«Bisogna andare avanti con le grandi opere a cominciare dalla Tav. Il ministro Conte convinca i vicepremier o lasci». «Gli industriali sono stati zitti per anni, ora lasciateci lavorare». È un botta e risposta duro tra il presidente di Confindustria, Boccia e Salvini. I due non si sono mai amati, anche se il bacino confindustriale fa parte dei grandi elettori del centrodestra.
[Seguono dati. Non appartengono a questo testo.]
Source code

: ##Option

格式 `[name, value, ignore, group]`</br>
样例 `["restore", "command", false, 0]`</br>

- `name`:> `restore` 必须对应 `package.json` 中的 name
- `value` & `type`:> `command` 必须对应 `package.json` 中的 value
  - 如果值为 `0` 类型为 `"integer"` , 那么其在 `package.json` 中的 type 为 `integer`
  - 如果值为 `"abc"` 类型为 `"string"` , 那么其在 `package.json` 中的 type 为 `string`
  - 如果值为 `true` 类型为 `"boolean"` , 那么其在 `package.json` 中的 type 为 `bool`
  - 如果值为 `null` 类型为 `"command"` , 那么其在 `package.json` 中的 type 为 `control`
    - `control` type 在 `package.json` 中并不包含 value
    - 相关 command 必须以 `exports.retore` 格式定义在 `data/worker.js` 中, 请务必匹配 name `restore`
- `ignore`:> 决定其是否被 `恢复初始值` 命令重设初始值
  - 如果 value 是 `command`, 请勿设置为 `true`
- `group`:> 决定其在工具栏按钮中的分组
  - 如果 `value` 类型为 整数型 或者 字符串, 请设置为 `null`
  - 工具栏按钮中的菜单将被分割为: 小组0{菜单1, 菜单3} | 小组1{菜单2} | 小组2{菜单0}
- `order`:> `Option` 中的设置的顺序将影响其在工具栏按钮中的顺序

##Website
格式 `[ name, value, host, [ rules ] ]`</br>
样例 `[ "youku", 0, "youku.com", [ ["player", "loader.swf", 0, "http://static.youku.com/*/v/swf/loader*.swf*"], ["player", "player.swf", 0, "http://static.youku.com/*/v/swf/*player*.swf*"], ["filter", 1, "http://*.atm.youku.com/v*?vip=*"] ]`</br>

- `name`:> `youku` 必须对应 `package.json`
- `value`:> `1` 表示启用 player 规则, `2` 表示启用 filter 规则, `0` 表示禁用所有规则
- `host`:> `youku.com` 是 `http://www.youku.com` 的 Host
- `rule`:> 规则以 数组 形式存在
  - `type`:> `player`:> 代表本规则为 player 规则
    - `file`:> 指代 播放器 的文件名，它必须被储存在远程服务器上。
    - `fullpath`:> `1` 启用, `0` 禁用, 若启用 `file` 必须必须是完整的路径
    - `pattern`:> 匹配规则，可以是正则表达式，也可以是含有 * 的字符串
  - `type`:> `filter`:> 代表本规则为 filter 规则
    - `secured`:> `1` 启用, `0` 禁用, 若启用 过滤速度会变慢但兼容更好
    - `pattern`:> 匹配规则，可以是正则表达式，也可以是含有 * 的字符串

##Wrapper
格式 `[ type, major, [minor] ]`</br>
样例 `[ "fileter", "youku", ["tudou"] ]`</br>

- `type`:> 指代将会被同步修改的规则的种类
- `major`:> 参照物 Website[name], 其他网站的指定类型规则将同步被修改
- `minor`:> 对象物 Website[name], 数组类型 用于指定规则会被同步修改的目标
Che ci sia dello scontento per la manovra del governo, di cui gli imprenditori non apprezzano le risorse dirottate dal mondo produttivo a vantaggio dell’assistenza (leggesi reddito di cittadinanza) è evidente, come c’è preoccupazione per l’impatto che avrebbe sull’economia il blocco dei cantieri delle infrastrutture, a partire dalla Tav. Ma nel braccio di ferro tra Confindustria e governo gioca molto la ricerca di visibilità del presidente Boccia, in calo di consensi all’interno dell’associazione imprenditoriale, perché è riuscito ad imporre ben poco delle istanze industriali nella manovra è soffre di una progressiva emarginazione nei tavoli delle decisioni a Palazzo Chigi. Peraltro è dal governo Renzi che i cosiddetti corpi intermedi, le associazioni datoriali e sindacali, hanno progressivamente perso peso nel rapporto con il governo. I tempi in cui la manovra passava alla bollinatura di Confindustria come di Cgil, Cisl e UIL, prima di approdare a Palazzo Chigi, appartengono ormai al passato.
L’immagine e il ruolo di Confindustria si è appannato e il malessere degli industriali è palpabile.
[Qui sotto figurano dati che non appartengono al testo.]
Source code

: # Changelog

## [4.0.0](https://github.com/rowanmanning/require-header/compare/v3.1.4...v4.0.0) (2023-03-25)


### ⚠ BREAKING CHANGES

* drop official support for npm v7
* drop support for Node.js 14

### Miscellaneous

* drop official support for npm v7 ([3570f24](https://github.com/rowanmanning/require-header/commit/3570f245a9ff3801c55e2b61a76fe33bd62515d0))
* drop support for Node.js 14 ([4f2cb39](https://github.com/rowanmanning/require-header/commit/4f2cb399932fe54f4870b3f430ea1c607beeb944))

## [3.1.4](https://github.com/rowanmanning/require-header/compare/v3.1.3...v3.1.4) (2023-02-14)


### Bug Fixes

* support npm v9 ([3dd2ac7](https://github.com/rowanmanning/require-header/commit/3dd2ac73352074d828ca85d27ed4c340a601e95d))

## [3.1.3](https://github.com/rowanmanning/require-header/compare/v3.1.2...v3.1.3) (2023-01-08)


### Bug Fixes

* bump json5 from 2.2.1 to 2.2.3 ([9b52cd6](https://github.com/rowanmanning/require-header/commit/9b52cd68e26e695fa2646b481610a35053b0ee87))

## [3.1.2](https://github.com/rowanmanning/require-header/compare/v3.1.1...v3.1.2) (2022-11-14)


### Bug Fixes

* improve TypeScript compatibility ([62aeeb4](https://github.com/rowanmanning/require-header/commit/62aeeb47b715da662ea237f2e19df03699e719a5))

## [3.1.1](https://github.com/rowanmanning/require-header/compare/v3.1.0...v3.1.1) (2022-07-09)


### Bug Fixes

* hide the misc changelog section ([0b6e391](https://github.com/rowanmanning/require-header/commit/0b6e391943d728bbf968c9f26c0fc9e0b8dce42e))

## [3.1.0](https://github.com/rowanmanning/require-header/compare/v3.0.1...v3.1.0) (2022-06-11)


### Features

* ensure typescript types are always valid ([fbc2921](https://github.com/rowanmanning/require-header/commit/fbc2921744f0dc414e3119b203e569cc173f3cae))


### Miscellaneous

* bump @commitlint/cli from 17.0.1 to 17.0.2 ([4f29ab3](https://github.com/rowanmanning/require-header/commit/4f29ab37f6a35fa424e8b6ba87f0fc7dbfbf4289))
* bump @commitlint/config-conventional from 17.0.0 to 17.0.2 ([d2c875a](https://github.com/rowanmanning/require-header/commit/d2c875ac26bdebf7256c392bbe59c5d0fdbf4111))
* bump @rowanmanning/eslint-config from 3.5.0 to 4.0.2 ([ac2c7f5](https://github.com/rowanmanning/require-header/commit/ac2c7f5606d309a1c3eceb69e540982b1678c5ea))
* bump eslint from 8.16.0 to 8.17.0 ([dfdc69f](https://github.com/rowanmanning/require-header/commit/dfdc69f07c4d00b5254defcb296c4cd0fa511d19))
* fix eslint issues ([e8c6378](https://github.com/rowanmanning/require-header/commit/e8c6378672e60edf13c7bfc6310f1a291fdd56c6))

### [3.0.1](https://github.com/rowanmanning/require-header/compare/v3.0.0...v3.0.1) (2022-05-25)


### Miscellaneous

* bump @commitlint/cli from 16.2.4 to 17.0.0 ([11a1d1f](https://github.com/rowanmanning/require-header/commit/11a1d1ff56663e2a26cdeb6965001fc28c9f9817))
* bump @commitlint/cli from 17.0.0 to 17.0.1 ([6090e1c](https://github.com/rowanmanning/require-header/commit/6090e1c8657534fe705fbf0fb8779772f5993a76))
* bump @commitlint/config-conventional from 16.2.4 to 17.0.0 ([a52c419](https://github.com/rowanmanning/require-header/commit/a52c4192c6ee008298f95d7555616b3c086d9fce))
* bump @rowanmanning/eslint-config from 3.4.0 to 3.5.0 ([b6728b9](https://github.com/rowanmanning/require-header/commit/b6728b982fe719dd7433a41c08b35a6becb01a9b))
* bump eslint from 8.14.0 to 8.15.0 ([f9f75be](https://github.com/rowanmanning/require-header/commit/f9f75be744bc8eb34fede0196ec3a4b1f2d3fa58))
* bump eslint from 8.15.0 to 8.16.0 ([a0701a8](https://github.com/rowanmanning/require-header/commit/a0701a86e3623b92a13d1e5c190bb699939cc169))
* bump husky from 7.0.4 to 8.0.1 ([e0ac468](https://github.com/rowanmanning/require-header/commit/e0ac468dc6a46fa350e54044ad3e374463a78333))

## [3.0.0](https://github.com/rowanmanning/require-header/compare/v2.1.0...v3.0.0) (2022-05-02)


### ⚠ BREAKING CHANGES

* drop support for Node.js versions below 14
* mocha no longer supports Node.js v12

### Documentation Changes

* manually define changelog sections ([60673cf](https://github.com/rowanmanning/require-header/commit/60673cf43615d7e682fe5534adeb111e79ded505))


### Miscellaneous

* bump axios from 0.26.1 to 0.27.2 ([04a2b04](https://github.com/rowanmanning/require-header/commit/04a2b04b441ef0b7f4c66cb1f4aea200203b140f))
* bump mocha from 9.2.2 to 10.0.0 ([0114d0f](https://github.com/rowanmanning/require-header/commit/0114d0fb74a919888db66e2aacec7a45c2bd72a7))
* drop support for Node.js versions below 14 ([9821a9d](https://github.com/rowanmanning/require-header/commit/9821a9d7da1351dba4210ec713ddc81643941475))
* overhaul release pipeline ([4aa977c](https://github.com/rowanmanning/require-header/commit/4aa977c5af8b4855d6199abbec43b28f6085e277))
Non è difficile immaginare, ma è quello che suggeriscono anche i rumors a viale dell’Astronomia, che Boccia voglia cogliere questa occasione per rilanciare il protagonismo dell’associazione e uscire dall’angolo. Di qui il manifesto sottoscritto da dodici associazioni d’impresa e inviato al governo per chiedere il rilancio degli investimenti infrastrutturali e soprattutto la realizzazione dell'Alta velocità Torino-Lione: «Sarebbe inconcepibile, scrivono, fermare i cantieri delle Grandi Opere. Bloccare l'opera costerebbe più che realizzarla. La Tav è un'opportunità di crescita per l'Italia". A guidare i "ribelli" è Vincenzo Boccia, che dal palco delle Ogr, le ex Grandi Officine Riparazioni di Torino, dove si riparavano i treni dalla metà dell'800, ha lanciato un messaggio al premier Giuseppe Conte affinché si dimetta se non convincerà Luigi Di Maio e Matteo Salvini a fare un passo indietro sulla manovra "rinunciando a due miliardi ciascuno».
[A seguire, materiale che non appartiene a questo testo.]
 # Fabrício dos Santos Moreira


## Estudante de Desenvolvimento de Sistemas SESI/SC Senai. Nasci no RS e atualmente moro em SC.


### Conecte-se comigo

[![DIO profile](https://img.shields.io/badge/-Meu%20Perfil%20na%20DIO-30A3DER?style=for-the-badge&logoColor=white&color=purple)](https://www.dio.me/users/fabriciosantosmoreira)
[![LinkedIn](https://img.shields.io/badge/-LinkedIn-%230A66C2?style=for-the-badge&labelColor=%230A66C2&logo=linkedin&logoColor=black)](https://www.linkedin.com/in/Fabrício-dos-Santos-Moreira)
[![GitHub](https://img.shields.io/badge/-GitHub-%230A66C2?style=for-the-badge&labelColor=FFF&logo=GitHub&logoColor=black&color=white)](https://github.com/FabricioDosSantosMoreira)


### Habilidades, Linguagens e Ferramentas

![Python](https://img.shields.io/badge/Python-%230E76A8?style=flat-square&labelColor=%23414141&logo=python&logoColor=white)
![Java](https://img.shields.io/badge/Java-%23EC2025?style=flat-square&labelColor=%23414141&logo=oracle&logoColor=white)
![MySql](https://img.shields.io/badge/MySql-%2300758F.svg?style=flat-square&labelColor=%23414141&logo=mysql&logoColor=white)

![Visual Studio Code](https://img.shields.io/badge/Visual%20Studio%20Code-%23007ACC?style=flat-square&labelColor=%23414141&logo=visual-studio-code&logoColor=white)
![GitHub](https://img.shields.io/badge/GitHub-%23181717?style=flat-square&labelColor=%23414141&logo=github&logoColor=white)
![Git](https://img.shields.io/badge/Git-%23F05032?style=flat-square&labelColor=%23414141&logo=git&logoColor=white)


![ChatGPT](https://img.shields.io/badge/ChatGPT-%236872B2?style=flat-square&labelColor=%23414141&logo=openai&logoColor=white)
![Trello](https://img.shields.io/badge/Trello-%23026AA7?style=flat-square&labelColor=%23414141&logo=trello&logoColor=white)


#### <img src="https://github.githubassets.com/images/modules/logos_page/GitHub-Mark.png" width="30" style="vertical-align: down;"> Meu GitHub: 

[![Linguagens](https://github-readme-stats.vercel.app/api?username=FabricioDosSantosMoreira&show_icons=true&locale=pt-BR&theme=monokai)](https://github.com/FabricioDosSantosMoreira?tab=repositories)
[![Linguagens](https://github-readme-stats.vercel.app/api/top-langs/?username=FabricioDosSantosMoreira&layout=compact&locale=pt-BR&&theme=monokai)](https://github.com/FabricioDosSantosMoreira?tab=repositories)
A stretto giro si è fatto sentire Salvini che durante le celebrazioni di Santa Barbara, patrona dei Vigili del fuoco, alla Basilica di San Giovanni a Roma, ha incalzato il Presidente di Confindustria. «C'è qualcuno che è stato zitto per anni quando gli italiani, gli imprenditori e gli artigiani venivano massacrati. Siamo qui da sei mesi, ascolterò tutti e incontrerò tutti ma ci lasciassero lavorare e l'Italia sarà molto migliore di come l'abbiamo trovata». Sulla Tav precisa: «Io sono per l’Italia del Sí». Poi è tornato sulla questione del livello del deficit iscritto nella manovra. Sull’ipotesi di abbassare il rapporto deficit/Pil al 2 per cento prospettato anche dal Commissario agli affari economici Pierre Moscovici, Salvini precisa che «Si tratta di numeri su cui si esercitano giornalisti e commissari Ue. Noi badiamo alla sostanza e a trovare le risorse. Sarà una manovra seria, non dipende dallo zero virgola ma dai contenuti. Sono previsti investimenti che non ci sono mai stati».